Independent Australian and global macro analysis

Thursday, May 27, 2021

Australian Capex 6.3% in Q1; 2020/21 investment plans $124bn

Australian private sector capital expenditure outperformed the top end of the range of market forecasts rising by 6.3% for the March quarter. This is being driven by very strong growth in equipment spending, which is supported by the tax incentives in last year's Federal Budget. Forward-looking investment plans were also upgraded with firms becoming more constructive over the economic outlook. 

CapEx — Q1 | By the numbers
  • Private sector capex exceeded all estimates in lifting by 6.3% in the March quarter to $31.5bn. Markets had only expected a 2.1% rise, while growth in Q4 was left unrevised at 4.2%. Through the year growth in capex lifted to 0.8% from -7.0% on base effects.  
  • Equipment, plant and machinery capex surged by another 9.1% in Q1 from growth of 7.3% in Q4 to $15.3bn (5.6%Y/Y).  
  • Buildings and structures capex increased by 3.8% in Q1 (prior: 1.6% in Q4) to $16.2bn but is still down by 3.4% through the year. 



  • Forward-looking investment plans on firms' 6th estimate for 2020/21 were upgraded by 2.2% to $124bn, though this is 1.4% lower than at the comparable stage in 2019/20. Meanwhile, estimate 2 for 2021/22 was lifted by 7.9% to $113.6bn, with base effects going back to the start of the pandemic resulting in this figure being 14.9% higher than the estimate put forward 12 months ago.   

CapEx — Q1 | The details

The rebound in capex continued into the March quarter with firms becoming increasingly confident in the outlook with fewer restrictions on trade and the tax incentives included in last year's Federal Budget spurring demand.
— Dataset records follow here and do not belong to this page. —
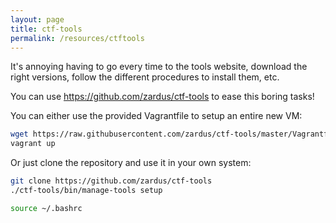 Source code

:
```yaml
---
layout: page
title: ctf-tools
permalink: /resources/ctftools
---
```


It's annoying having to go every time to the tools website, download the right
versions, follow the different procedures to install them, etc.

You can use https://github.com/zardus/ctf-tools to ease this boring tasks!

You can either use the provided Vagrantfile to setup an entire new VM:

```bash
wget https://raw.githubusercontent.com/zardus/ctf-tools/master/Vagrantfile
vagrant up
```

Or just clone the repository and use it in your own system:

```bash
git clone https://github.com/zardus/ctf-tools
./ctf-tools/bin/manage-tools setup

source ~/.bashrc
```
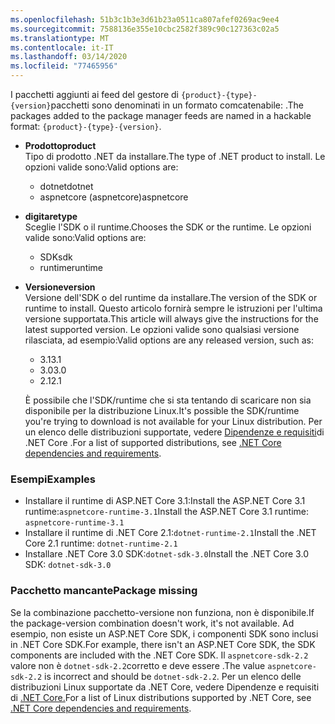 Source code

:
 ```yaml
---
ms.openlocfilehash: 51b3c1b3e3d61b23a0511ca807afef0269ac9ee4
ms.sourcegitcommit: 7588136e355e10cbc2582f389c90c127363c02a5
ms.translationtype: MT
ms.contentlocale: it-IT
ms.lasthandoff: 03/14/2020
ms.locfileid: "77465956"
---
```


<span data-ttu-id="96206-101">I pacchetti aggiunti ai feed del gestore di `{product}-{type}-{version}`pacchetti sono denominati in un formato comcatenabile: .</span><span class="sxs-lookup"><span data-stu-id="96206-101">The packages added to the package manager feeds are named in a hackable format: `{product}-{type}-{version}`.</span></span>

- <span data-ttu-id="96206-102">**Prodotto**</span><span class="sxs-lookup"><span data-stu-id="96206-102">**product**</span></span>\
<span data-ttu-id="96206-103">Tipo di prodotto .NET da installare.</span><span class="sxs-lookup"><span data-stu-id="96206-103">The type of .NET product to install.</span></span> <span data-ttu-id="96206-104">Le opzioni valide sono:</span><span class="sxs-lookup"><span data-stu-id="96206-104">Valid options are:</span></span>

  - <span data-ttu-id="96206-105">dotnet</span><span class="sxs-lookup"><span data-stu-id="96206-105">dotnet</span></span>
  - <span data-ttu-id="96206-106">aspnetcore (aspnetcore)</span><span class="sxs-lookup"><span data-stu-id="96206-106">aspnetcore</span></span>

- <span data-ttu-id="96206-107">**digitare**</span><span class="sxs-lookup"><span data-stu-id="96206-107">**type**</span></span>\
<span data-ttu-id="96206-108">Sceglie l'SDK o il runtime.</span><span class="sxs-lookup"><span data-stu-id="96206-108">Chooses the SDK or the runtime.</span></span> <span data-ttu-id="96206-109">Le opzioni valide sono:</span><span class="sxs-lookup"><span data-stu-id="96206-109">Valid options are:</span></span>

  - <span data-ttu-id="96206-110">SDK</span><span class="sxs-lookup"><span data-stu-id="96206-110">sdk</span></span>
  - <span data-ttu-id="96206-111">runtime</span><span class="sxs-lookup"><span data-stu-id="96206-111">runtime</span></span>

- <span data-ttu-id="96206-112">**Versione**</span><span class="sxs-lookup"><span data-stu-id="96206-112">**version**</span></span>\
<span data-ttu-id="96206-113">Versione dell'SDK o del runtime da installare.</span><span class="sxs-lookup"><span data-stu-id="96206-113">The version of the SDK or runtime to install.</span></span> <span data-ttu-id="96206-114">Questo articolo fornirà sempre le istruzioni per l'ultima versione supportata.</span><span class="sxs-lookup"><span data-stu-id="96206-114">This article will always give the instructions for the latest supported version.</span></span> <span data-ttu-id="96206-115">Le opzioni valide sono qualsiasi versione rilasciata, ad esempio:</span><span class="sxs-lookup"><span data-stu-id="96206-115">Valid options are any released version, such as:</span></span>

  - <span data-ttu-id="96206-116">3.1</span><span class="sxs-lookup"><span data-stu-id="96206-116">3.1</span></span>
  - <span data-ttu-id="96206-117">3.0</span><span class="sxs-lookup"><span data-stu-id="96206-117">3.0</span></span>
  - <span data-ttu-id="96206-118">2.1</span><span class="sxs-lookup"><span data-stu-id="96206-118">2.1</span></span>

  <span data-ttu-id="96206-119">È possibile che l'SDK/runtime che si sta tentando di scaricare non sia disponibile per la distribuzione Linux.</span><span class="sxs-lookup"><span data-stu-id="96206-119">It's possible the SDK/runtime you're trying to download is not available for your Linux distribution.</span></span> <span data-ttu-id="96206-120">Per un elenco delle distribuzioni supportate, vedere [Dipendenze e requisiti](../dependencies.md?pivots=os-linux)di .NET Core .</span><span class="sxs-lookup"><span data-stu-id="96206-120">For a list of supported distributions, see [.NET Core dependencies and requirements](../dependencies.md?pivots=os-linux).</span></span>

### <a name="examples"></a><span data-ttu-id="96206-121">Esempi</span><span class="sxs-lookup"><span data-stu-id="96206-121">Examples</span></span>

- <span data-ttu-id="96206-122">Installare il runtime di ASP.NET Core 3.1:Install the ASP.NET Core 3.1 runtime:`aspnetcore-runtime-3.1`</span><span class="sxs-lookup"><span data-stu-id="96206-122">Install the ASP.NET Core 3.1 runtime: `aspnetcore-runtime-3.1`</span></span>
- <span data-ttu-id="96206-123">Installare il runtime di .NET Core 2.1:`dotnet-runtime-2.1`</span><span class="sxs-lookup"><span data-stu-id="96206-123">Install the .NET Core 2.1 runtime: `dotnet-runtime-2.1`</span></span>
- <span data-ttu-id="96206-124">Installare .NET Core 3.0 SDK:`dotnet-sdk-3.0`</span><span class="sxs-lookup"><span data-stu-id="96206-124">Install the .NET Core 3.0 SDK: `dotnet-sdk-3.0`</span></span>

### <a name="package-missing"></a><span data-ttu-id="96206-125">Pacchetto mancante</span><span class="sxs-lookup"><span data-stu-id="96206-125">Package missing</span></span>

<span data-ttu-id="96206-126">Se la combinazione pacchetto-versione non funziona, non è disponibile.</span><span class="sxs-lookup"><span data-stu-id="96206-126">If the package-version combination doesn't work, it's not available.</span></span> <span data-ttu-id="96206-127">Ad esempio, non esiste un ASP.NET Core SDK, i componenti SDK sono inclusi in .NET Core SDK.</span><span class="sxs-lookup"><span data-stu-id="96206-127">For example, there isn't an ASP.NET Core SDK, the SDK components are included with the .NET Core SDK.</span></span> <span data-ttu-id="96206-128">Il `aspnetcore-sdk-2.2` valore non è `dotnet-sdk-2.2`corretto e deve essere .</span><span class="sxs-lookup"><span data-stu-id="96206-128">The value `aspnetcore-sdk-2.2` is incorrect and should be `dotnet-sdk-2.2`.</span></span> <span data-ttu-id="96206-129">Per un elenco delle distribuzioni Linux supportate da .NET Core, vedere Dipendenze e requisiti di [.NET Core.](../dependencies.md?pivots=os-linux)</span><span class="sxs-lookup"><span data-stu-id="96206-129">For a list of Linux distributions supported by .NET Core, see [.NET Core dependencies and requirements](../dependencies.md?pivots=os-linux).</span></span>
The 6.3% lift in capex in Q1 was the strongest in 9 years going back to the time of the mining investment boom. 


The non-mining sector is driving the rebound with capex rising by a further 7.1% in Q1 after a 6.2% lift in Q4. This takes non-mining capex to back around its pre-pandemic level. Within the sector, equipment spending is on a tear rising by 17.1% from the lows of last year, helped by the greatly expanded asset write-off provisions available. Investment in buildings and structures has seen a more modest rebound, rising by 1.7% in Q4 and then 4.5% for Q1. Mining sector capex saw a 4.1% lift in Q1, driven by an 8.1% rise in equipment spending with support from a 2.6% increase in buildings and structures. 


From an industry perspective, the full breakdown is shown in the 'By the numbers' section. This discussion will focus on the broad sector perspective. Aside from the mining sector covered above, capex in the goods-related (ex-mining) sector led the way with a 10.4% boost in Q1. The industries driving this were construction (17%qtr), manufacturing (15.4%qtr) and wholesalers (13.2%qtr). Business services capex advanced by 4.8% for the quarter, though it was a mixed picture in the sector with finance and insurance (17.6%qtr) and professional services (9.6%qtr) up sharply, moderated by declines from administration (-5.1%qtr) and telecommunications (-2.1%qtr). Household services capex lifted by 1.6%qtr, driven by reopening dynamics, with rises in arts and recreation (17.3%) and accommodation and food (8.8%qtr).


Turning to investment plans, estimate 6 for the year 2020/21 was nominated at $124bn, which was in line with my expectations. This figure is 2.2% higher than the total firms had put forward 3 months ago, though it also implies that capex for 2020/21 is on track to fall by 1.4% compared to 2019/20. 


The report also included the 2nd estimate of capex plans for 2021/22. A year ago, the intensification of the pandemic crisis saw the 2nd estimate for 2020/21 cut by 9.4% compared to the 1st estimate as the uncertainty over the outlook and a focus on preserving capital took hold. But the strength of the recovery, surging business confidence and considerably less uncertainty around prospects for the economy in general means that firms are now positioning for growth. With this in mind, my expectation was that estimate 2 for 2021/22 would be upgraded by around 9%, reversing the fall that was seen last year. In the end, the scale of the upgrade got close but fell a little short, rising by 7.9% to $113.6bn. Within this, non-mining investment plans lifted by 11.3% to around $77bn to be broadly in line with their pre-pandemic level, while capex intentions for mining were revised up by 1.5% to $10.3bn.  


CapEx — Q1 | Insights

All in all, Q1's capex data was consistent with the strength of the economic recovery underway. Equipment spending is surging with activity in the economy rebounding from the depths of last year and the expanded asset write-off provisions for new investment are clearly gaining traction. This strength should now last a little longer given that the recent Federal Budget extended these provisions by 12 months. Investment intentions are now looking much more constructive, especially in the non-mining sector, and look to have recovered from their pandemic-induced slump.